- IATA: MIE; ICAO: KMIE; FAA LID: MIE;

Summary
- Airport type: Public
- Owner: Delaware County Airport Authority
- Serves: Muncie, Indiana
- Elevation AMSL: 937 ft (286 m)
- Coordinates: 40°14′33″N 085°23′45″W﻿ / ﻿40.24250°N 85.39583°W

Map
- MIE Location of airport in Indiana/United StatesMIEMIE (the United States)

Runways
| Direction | Length |  | Surface |
| ft | m |
| 14/32 | 6,500 | 1,981 | Asphalt |
| 3/21 | 5,198 | 1,584 | Asphalt |

Statistics (2010)
- Aircraft operations: 23,644
- Based aircraft: 22
- Source: Federal Aviation Administration

= Delaware County Regional Airport =

Airport in Indiana, United States of America

Delaware County Regional Airport is in Hamilton Township, Delaware County, Indiana 3 mi northwest of Muncie. Owned by the Delaware County Airport Authority, it was formerly Delaware County Airport and Johnson Field. The National Plan of Integrated Airport Systems for 2011–2015 categorized it as a general aviation facility.

==Facilities==
The airport covers 963 acres (390 ha) at an elevation of 937 feet (286 m). It has two asphalt runways: 14/32 is 6,500 by 150 feet (1,981 x 46 m) and 3/21 is 5,198 by 100 feet (1,584 x 30 m).

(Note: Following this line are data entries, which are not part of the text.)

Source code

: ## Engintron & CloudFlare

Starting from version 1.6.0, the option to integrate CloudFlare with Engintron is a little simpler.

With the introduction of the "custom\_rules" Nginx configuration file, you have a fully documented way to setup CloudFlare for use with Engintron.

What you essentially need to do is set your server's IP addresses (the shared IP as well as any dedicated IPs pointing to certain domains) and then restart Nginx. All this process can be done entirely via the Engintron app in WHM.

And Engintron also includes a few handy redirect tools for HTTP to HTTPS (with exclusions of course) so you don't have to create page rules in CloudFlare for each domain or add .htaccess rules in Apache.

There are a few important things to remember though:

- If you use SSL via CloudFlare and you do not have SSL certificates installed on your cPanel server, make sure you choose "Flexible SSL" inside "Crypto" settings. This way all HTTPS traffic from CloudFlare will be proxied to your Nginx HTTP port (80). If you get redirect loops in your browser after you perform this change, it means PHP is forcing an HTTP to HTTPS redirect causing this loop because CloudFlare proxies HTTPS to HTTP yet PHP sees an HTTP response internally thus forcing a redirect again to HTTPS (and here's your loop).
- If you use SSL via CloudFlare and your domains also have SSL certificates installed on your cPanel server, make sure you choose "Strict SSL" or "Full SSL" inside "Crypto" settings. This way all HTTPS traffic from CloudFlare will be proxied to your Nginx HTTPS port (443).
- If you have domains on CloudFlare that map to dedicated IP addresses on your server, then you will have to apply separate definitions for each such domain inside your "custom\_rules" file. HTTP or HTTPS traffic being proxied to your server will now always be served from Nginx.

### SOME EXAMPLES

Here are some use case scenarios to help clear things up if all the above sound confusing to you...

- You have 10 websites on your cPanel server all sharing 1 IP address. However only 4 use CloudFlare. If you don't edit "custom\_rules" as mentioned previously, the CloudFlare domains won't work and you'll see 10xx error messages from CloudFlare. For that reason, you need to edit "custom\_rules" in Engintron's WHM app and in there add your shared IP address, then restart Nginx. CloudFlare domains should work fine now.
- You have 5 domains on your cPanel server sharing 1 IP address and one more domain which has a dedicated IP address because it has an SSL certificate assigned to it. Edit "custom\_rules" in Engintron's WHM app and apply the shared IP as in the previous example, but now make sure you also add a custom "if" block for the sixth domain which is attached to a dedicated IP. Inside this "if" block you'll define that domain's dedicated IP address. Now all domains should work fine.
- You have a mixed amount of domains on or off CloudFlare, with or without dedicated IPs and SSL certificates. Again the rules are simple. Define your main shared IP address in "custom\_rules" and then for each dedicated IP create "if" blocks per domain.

In 2010 the airport had 23,644 aircraft operations, average 64 per day: 95% general aviation, 3% military, 2% air taxi, and 0% airline. It was home base to 22 aircraft: 86.5% single-engine, 4.5% multi-engine, 4.5% jet, and 4.5% helicopter.

===Scheduled airlines===
Airline flights started in 1958—Lake Central DC-3s. In 1981 Allegheny Commuter flew to Chicago-O'Hare and Indianapolis. By 1985 flights to Chicago were on Britt Airways and Indianapolis flights had ended. Great Lakes Airlines operated flights to and from Chicago's O'Hare International Airport in the 1990s.

== Businesses ==
- Muncie Aviation Company, the fixed-base operator (FBO).